— Your task —
Return the listing below unchanged, but without pictures.

— Task inputs —
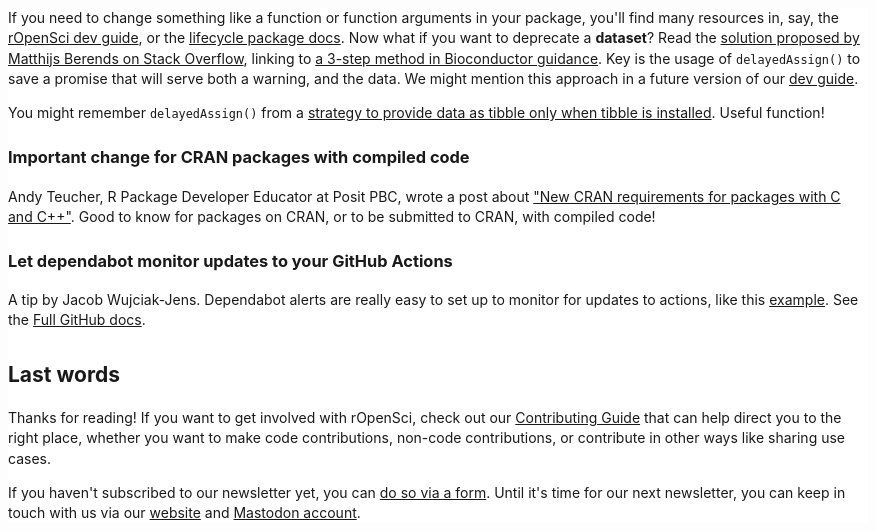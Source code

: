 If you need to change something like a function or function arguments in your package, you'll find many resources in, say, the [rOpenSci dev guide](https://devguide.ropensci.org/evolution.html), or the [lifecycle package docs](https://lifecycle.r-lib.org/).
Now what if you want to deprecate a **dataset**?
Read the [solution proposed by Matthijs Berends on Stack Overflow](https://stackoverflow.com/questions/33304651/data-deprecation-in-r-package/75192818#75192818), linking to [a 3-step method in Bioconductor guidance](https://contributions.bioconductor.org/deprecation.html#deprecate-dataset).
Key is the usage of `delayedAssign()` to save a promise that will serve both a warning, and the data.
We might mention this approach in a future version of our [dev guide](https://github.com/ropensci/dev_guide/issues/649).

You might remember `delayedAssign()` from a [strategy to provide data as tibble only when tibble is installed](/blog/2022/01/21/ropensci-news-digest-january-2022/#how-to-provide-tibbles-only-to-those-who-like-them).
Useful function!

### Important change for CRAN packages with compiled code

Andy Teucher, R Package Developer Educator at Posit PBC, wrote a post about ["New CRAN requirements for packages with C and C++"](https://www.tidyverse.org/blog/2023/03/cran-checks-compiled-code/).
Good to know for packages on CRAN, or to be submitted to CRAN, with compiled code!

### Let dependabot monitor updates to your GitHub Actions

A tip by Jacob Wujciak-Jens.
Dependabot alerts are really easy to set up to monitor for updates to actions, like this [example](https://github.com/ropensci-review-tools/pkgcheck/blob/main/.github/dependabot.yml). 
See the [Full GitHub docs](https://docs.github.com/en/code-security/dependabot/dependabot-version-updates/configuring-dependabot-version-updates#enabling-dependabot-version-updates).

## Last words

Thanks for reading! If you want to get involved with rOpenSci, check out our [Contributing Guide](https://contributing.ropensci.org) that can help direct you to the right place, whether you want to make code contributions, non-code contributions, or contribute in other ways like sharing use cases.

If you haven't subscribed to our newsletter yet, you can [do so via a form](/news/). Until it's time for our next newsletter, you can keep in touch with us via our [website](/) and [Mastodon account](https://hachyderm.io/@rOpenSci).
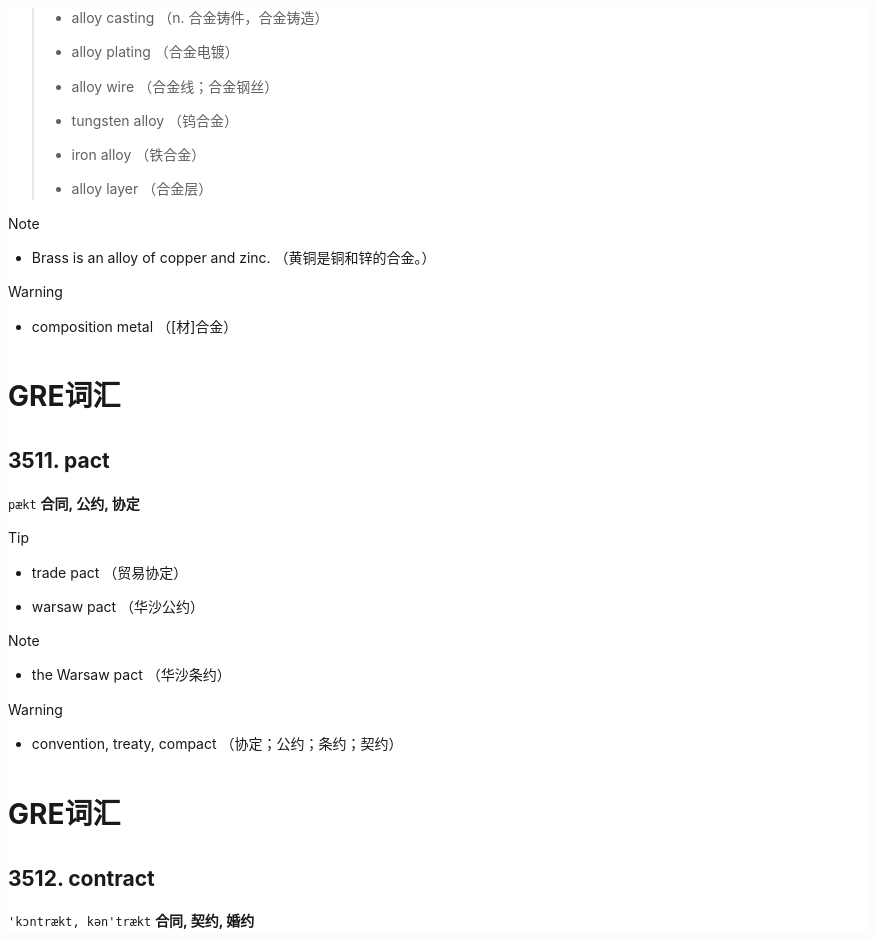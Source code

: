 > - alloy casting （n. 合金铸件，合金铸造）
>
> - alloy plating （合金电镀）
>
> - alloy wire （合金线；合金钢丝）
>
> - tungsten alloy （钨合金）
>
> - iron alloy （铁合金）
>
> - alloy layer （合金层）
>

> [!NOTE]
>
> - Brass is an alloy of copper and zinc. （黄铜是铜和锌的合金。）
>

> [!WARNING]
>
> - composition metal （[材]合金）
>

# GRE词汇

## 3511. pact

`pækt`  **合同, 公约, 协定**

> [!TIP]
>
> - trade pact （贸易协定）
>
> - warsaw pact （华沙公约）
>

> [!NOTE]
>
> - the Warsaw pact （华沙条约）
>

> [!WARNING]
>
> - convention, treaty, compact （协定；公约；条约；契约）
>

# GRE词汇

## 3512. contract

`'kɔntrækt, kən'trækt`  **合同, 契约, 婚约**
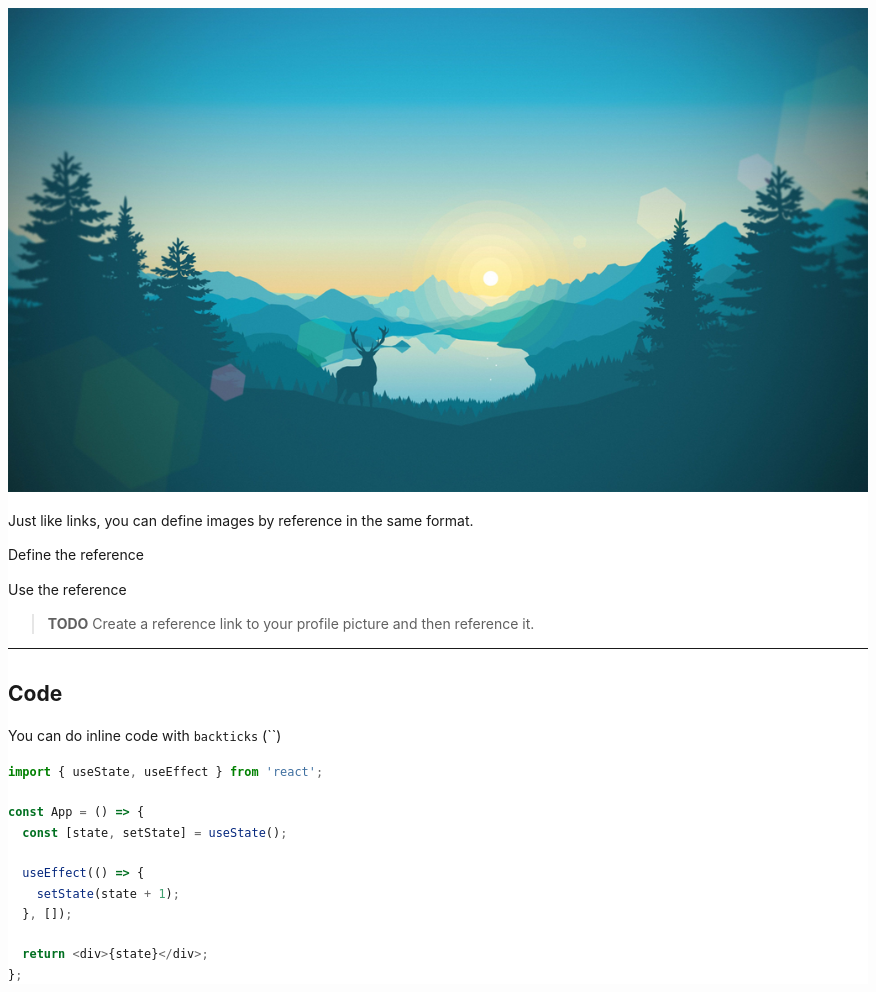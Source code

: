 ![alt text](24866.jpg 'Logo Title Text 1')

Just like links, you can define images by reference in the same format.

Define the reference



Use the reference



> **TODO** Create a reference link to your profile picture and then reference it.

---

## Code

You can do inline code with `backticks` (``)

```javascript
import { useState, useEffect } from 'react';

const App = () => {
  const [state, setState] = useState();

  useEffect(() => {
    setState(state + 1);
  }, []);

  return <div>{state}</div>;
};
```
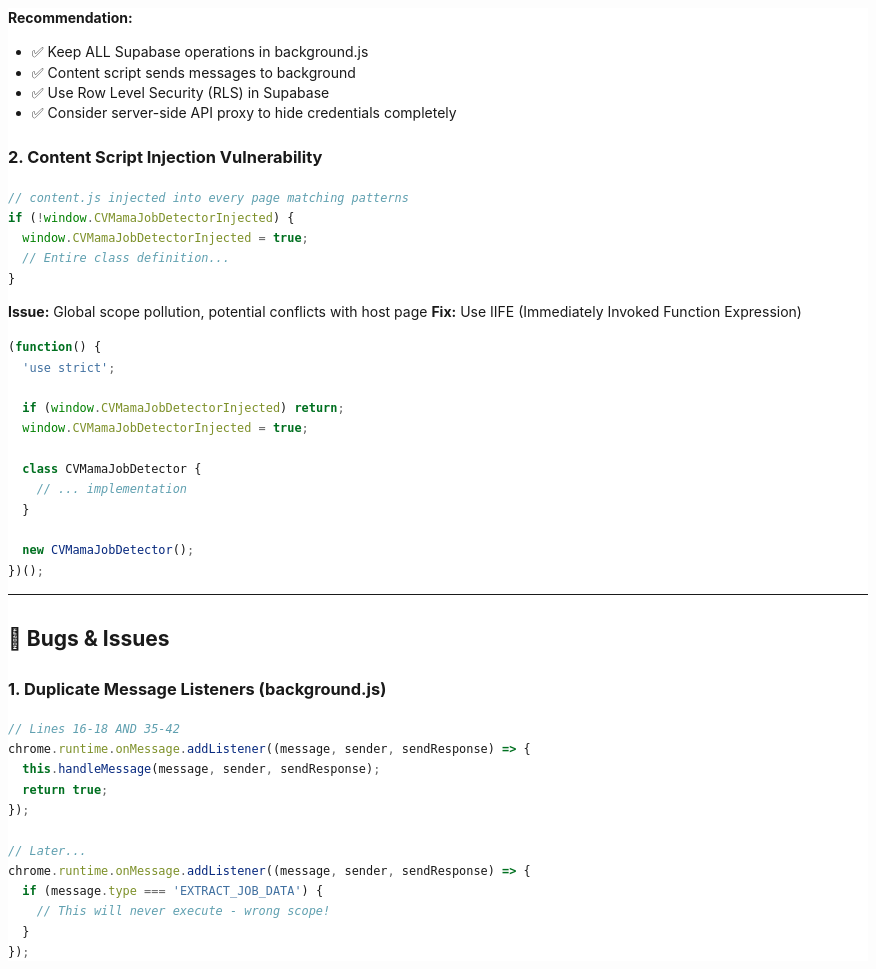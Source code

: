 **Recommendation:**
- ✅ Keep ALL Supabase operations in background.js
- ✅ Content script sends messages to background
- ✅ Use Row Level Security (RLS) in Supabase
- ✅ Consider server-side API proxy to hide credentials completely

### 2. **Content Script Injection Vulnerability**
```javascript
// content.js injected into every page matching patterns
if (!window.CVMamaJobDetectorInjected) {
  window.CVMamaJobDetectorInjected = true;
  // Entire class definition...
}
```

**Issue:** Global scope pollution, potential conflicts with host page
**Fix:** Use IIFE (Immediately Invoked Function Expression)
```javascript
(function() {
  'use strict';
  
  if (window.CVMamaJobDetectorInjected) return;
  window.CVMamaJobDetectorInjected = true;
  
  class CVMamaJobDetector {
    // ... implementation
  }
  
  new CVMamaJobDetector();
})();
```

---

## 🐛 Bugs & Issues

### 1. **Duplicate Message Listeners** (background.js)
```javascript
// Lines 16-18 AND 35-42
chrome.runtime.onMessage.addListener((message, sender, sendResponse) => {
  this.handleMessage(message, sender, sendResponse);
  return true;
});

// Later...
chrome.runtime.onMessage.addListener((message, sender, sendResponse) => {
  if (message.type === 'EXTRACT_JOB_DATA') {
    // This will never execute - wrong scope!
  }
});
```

— Your solution —
Source code

: If you need to change something like a function or function arguments in your package, you'll find many resources in, say, the [rOpenSci dev guide](https://devguide.ropensci.org/evolution.html), or the [lifecycle package docs](https://lifecycle.r-lib.org/).
Now what if you want to deprecate a **dataset**?
Read the [solution proposed by Matthijs Berends on Stack Overflow](https://stackoverflow.com/questions/33304651/data-deprecation-in-r-package/75192818#75192818), linking to [a 3-step method in Bioconductor guidance](https://contributions.bioconductor.org/deprecation.html#deprecate-dataset).
Key is the usage of `delayedAssign()` to save a promise that will serve both a warning, and the data.
We might mention this approach in a future version of our [dev guide](https://github.com/ropensci/dev_guide/issues/649).

You might remember `delayedAssign()` from a [strategy to provide data as tibble only when tibble is installed](/blog/2022/01/21/ropensci-news-digest-january-2022/#how-to-provide-tibbles-only-to-those-who-like-them).
Useful function!

### Important change for CRAN packages with compiled code

Andy Teucher, R Package Developer Educator at Posit PBC, wrote a post about ["New CRAN requirements for packages with C and C++"](https://www.tidyverse.org/blog/2023/03/cran-checks-compiled-code/).
Good to know for packages on CRAN, or to be submitted to CRAN, with compiled code!

### Let dependabot monitor updates to your GitHub Actions

A tip by Jacob Wujciak-Jens.
Dependabot alerts are really easy to set up to monitor for updates to actions, like this [example](https://github.com/ropensci-review-tools/pkgcheck/blob/main/.github/dependabot.yml). 
See the [Full GitHub docs](https://docs.github.com/en/code-security/dependabot/dependabot-version-updates/configuring-dependabot-version-updates#enabling-dependabot-version-updates).

## Last words

Thanks for reading! If you want to get involved with rOpenSci, check out our [Contributing Guide](https://contributing.ropensci.org) that can help direct you to the right place, whether you want to make code contributions, non-code contributions, or contribute in other ways like sharing use cases.

If you haven't subscribed to our newsletter yet, you can [do so via a form](/news/). Until it's time for our next newsletter, you can keep in touch with us via our [website](/) and [Mastodon account](https://hachyderm.io/@rOpenSci).
Source code

: > - alloy casting （n. 合金铸件，合金铸造）
>
> - alloy plating （合金电镀）
>
> - alloy wire （合金线；合金钢丝）
>
> - tungsten alloy （钨合金）
>
> - iron alloy （铁合金）
>
> - alloy layer （合金层）
>

> [!NOTE]
>
> - Brass is an alloy of copper and zinc. （黄铜是铜和锌的合金。）
>

> [!WARNING]
>
> - composition metal （[材]合金）
>

# GRE词汇

## 3511. pact

`pækt`  **合同, 公约, 协定**

> [!TIP]
>
> - trade pact （贸易协定）
>
> - warsaw pact （华沙公约）
>

> [!NOTE]
>
> - the Warsaw pact （华沙条约）
>

> [!WARNING]
>
> - convention, treaty, compact （协定；公约；条约；契约）
>

# GRE词汇

## 3512. contract

`'kɔntrækt, kən'trækt`  **合同, 契约, 婚约**
Source code

: ![alt text](24866.jpg 'Logo Title Text 1')

Just like links, you can define images by reference in the same format.

Define the reference



Use the reference



> **TODO** Create a reference link to your profile picture and then reference it.

---

## Code

You can do inline code with `backticks` (``)

```javascript
import { useState, useEffect } from 'react';

const App = () => {
  const [state, setState] = useState();

  useEffect(() => {
    setState(state + 1);
  }, []);

  return <div>{state}</div>;
};
```
Source code

: **Recommendation:**
- ✅ Keep ALL Supabase operations in background.js
- ✅ Content script sends messages to background
- ✅ Use Row Level Security (RLS) in Supabase
- ✅ Consider server-side API proxy to hide credentials completely

### 2. **Content Script Injection Vulnerability**
```javascript
// content.js injected into every page matching patterns
if (!window.CVMamaJobDetectorInjected) {
  window.CVMamaJobDetectorInjected = true;
  // Entire class definition...
}
```

**Issue:** Global scope pollution, potential conflicts with host page
**Fix:** Use IIFE (Immediately Invoked Function Expression)
```javascript
(function() {
  'use strict';
  
  if (window.CVMamaJobDetectorInjected) return;
  window.CVMamaJobDetectorInjected = true;
  
  class CVMamaJobDetector {
    // ... implementation
  }
  
  new CVMamaJobDetector();
})();
```

---

## 🐛 Bugs & Issues

### 1. **Duplicate Message Listeners** (background.js)
```javascript
// Lines 16-18 AND 35-42
chrome.runtime.onMessage.addListener((message, sender, sendResponse) => {
  this.handleMessage(message, sender, sendResponse);
  return true;
});

// Later...
chrome.runtime.onMessage.addListener((message, sender, sendResponse) => {
  if (message.type === 'EXTRACT_JOB_DATA') {
    // This will never execute - wrong scope!
  }
});
```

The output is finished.